When I settle into the front seat, I glance in the rearview mirror as Mia buckles her seat belt. Maybe I don’t have to do everything alone. “Mia, can you do me a favor?”
“Sure.”
I hand her my phone. “Can you look up a local organization that focuses on saving trees or planting trees?Something like that. Then use the card stored on the phone and make a donation.”
“Sure! How much?”
“Twenty thousand dollars.”
“Dad!”
“It’s Christmas. And at Christmas you give back, right?”
“You do,” she says, then swipes at the speed of light.
When that’s done and we’re back in the cabin, I forward the email to Isla, along with a note.
I’m sorry I was a terrible client. Thank you for everything you did for me. Especially trying to get a grinch like me to see that not everything is pears. Some things can be trees.
Then, I get ready, put on my tux, and take a little lady in a red snowflake dress to the team gala, wishing the whole time there were three of us.
I walk through the front entrance at the famed chalets in Evergreen Falls. The lobby is warm and inviting, with wooden beams and a tall stone fireplace. Guests bustle about in their holiday finery. Garlands decorate the walls, and the scent of pine drifts past my nose. We head down the hallway toward the ballroom where the gala will be held.
Gold and red ribbons are hung on the walls, and a pair of toweringly tall Christmas trees greets us at the French doors—right along with a hotel employee wielding a tablet. She must be checking in gala guests. Once we give her our names and head inside, Mia gasps. The tree in the middle of the room is silver and rises to the ceiling. Apiano player taps out “I’ll Be Home for Christmas” on a gleaming black baby grand.
Tables full of elegantly arranged food go on for miles, and at the center of them sits a chocolate fountain.
“I bet they serve it in cups,” I remark.
“I bet I can drink more than you,” Mia counters, then takes off for the fountain.
“I bet you’re in big trouble.”
I snap to attention at the sound of Jason’s voice—stern, pissed off, commanding. Slowly, I gulp and turn around, coming face-to-face with my agent and best friend. His arms are crossed. His lips are a ruler. I’ve never seen him so…angry.
“What’s up?” I ask, all cool and casual.
“What the hell did you do to my sister?”
In my job, you have to move quickly. You barely have time to think. Just react.

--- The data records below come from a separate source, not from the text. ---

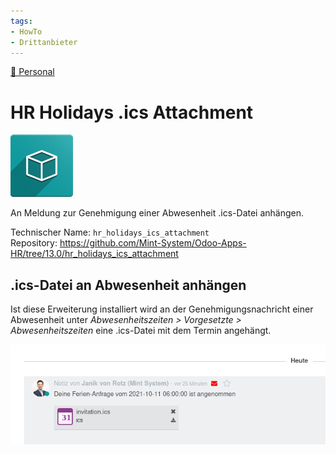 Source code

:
 ```yaml
---
tags:
- HowTo
- Drittanbieter
---
```

[🔗 Personal](Personal.md)
# HR Holidays .ics Attachment
![icon_oms_box](assets/icon_oms_box.png)

An Meldung zur Genehmigung einer Abwesenheit .ics-Datei anhängen.

Technischer Name: `hr_holidays_ics_attachment`\
Repository: <https://github.com/Mint-System/Odoo-Apps-HR/tree/13.0/hr_holidays_ics_attachment>

## .ics-Datei an Abwesenheit anhängen

Ist diese Erweiterung installiert wird an der Genehmigungsnachricht einer Abwesenheit unter *Abwesenheitszeiten > Vorgesetzte > Abwesenheitszeiten* eine .ics-Datei mit dem Termin angehängt.

![](assets/HR%20Holidays%20.ics%20Attachment%20Chatter.png) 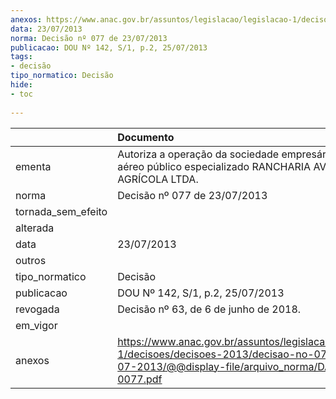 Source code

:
 ```yaml
---
anexos: https://www.anac.gov.br/assuntos/legislacao/legislacao-1/decisoes/decisoes-2013/decisao-no-077-de-23-07-2013/@@display-file/arquivo_norma/DA2013-0077.pdf
data: 23/07/2013
norma: Decisão nº 077 de 23/07/2013
publicacao: DOU Nº 142, S/1, p.2, 25/07/2013
tags:
- decisão
tipo_normatico: Decisão
hide: 
- toc 
 
---
```


|                    | Documento                                                                                                                                                 |
|:-------------------|:----------------------------------------------------------------------------------------------------------------------------------------------------------|
| ementa             | Autoriza a operação da sociedade empresária de serviço aéreo público especializado RANCHARIA AVIAÇÃO AGRÍCOLA LTDA.                                       |
| norma              | Decisão nº 077 de 23/07/2013                                                                                                                              |
| tornada_sem_efeito |                                                                                                                                                           |
| alterada           |                                                                                                                                                           |
| data               | 23/07/2013                                                                                                                                                |
| outros             |                                                                                                                                                           |
| tipo_normatico     | Decisão                                                                                                                                                   |
| publicacao         | DOU Nº 142, S/1, p.2, 25/07/2013                                                                                                                          |
| revogada           | Decisão nº 63, de 6 de junho de 2018.                                                                                                                     |
| em_vigor           |                                                                                                                                                           |
| anexos             | https://www.anac.gov.br/assuntos/legislacao/legislacao-1/decisoes/decisoes-2013/decisao-no-077-de-23-07-2013/@@display-file/arquivo_norma/DA2013-0077.pdf | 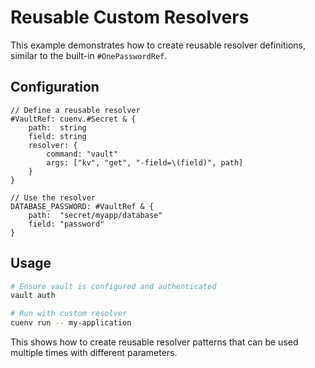 # Reusable Custom Resolvers

This example demonstrates how to create reusable resolver definitions, similar to the built-in `#OnePasswordRef`.

## Configuration

```cue
// Define a reusable resolver
#VaultRef: cuenv.#Secret & {
    path:  string
    field: string
    resolver: {
        command: "vault"
        args: ["kv", "get", "-field=\(field)", path]
    }
}

// Use the resolver
DATABASE_PASSWORD: #VaultRef & {
    path:  "secret/myapp/database"
    field: "password"
}
```

## Usage

```bash
# Ensure vault is configured and authenticated
vault auth

# Run with custom resolver
cuenv run -- my-application
```

This shows how to create reusable resolver patterns that can be used multiple times with different parameters.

Somehow, those instincts kick in right away tonight, and I blurt out, “It was never fake.”
“No shit,” he says.
Wait. What? “You knew?”
He rolls his eyes. “No, asshole. I fucking bluffed just now. I’m a good agent. It’s what I do. I took a chance, and I was right.” His stare could burn houses down with a single look. “So I ask again—what did you do to my sister? I saw her earlier, and she said she wasn’t coming. That you were going alone. Why?”
The last word is bitten off.
I drag a hand along my neck, checking that Mia’s okay. But the chocolate fountain is enchanting her. I turn back to Jason, all my guilt over lying bubbling all the way up. Sometimes you just need to come clean.
“Look, I’ve had it bad for her for more than a year.Sorry, not sorry. She’s amazing and kind and competitive and funny and honest and heartfelt, and she calls it like it is, and she keeps me on my toes. And the time I spent with her as she tried to match me was some of the best times I’ve ever had. It was my idea to do practice-dates, and my idea to fake-date, and along the way I just…” I stop for a second because I didn’t expect to say all this, but I’ve built up a hell of a head of steam. “I just fell for her.”
His lips twitch in a hint of a smile, but it burns off. “So why isn’t she here?”
That’s the question I’ve been asking myself since we left the thrift store. No—since Mia told me she had learned to love again on the street. I’ve been asking it nonstop.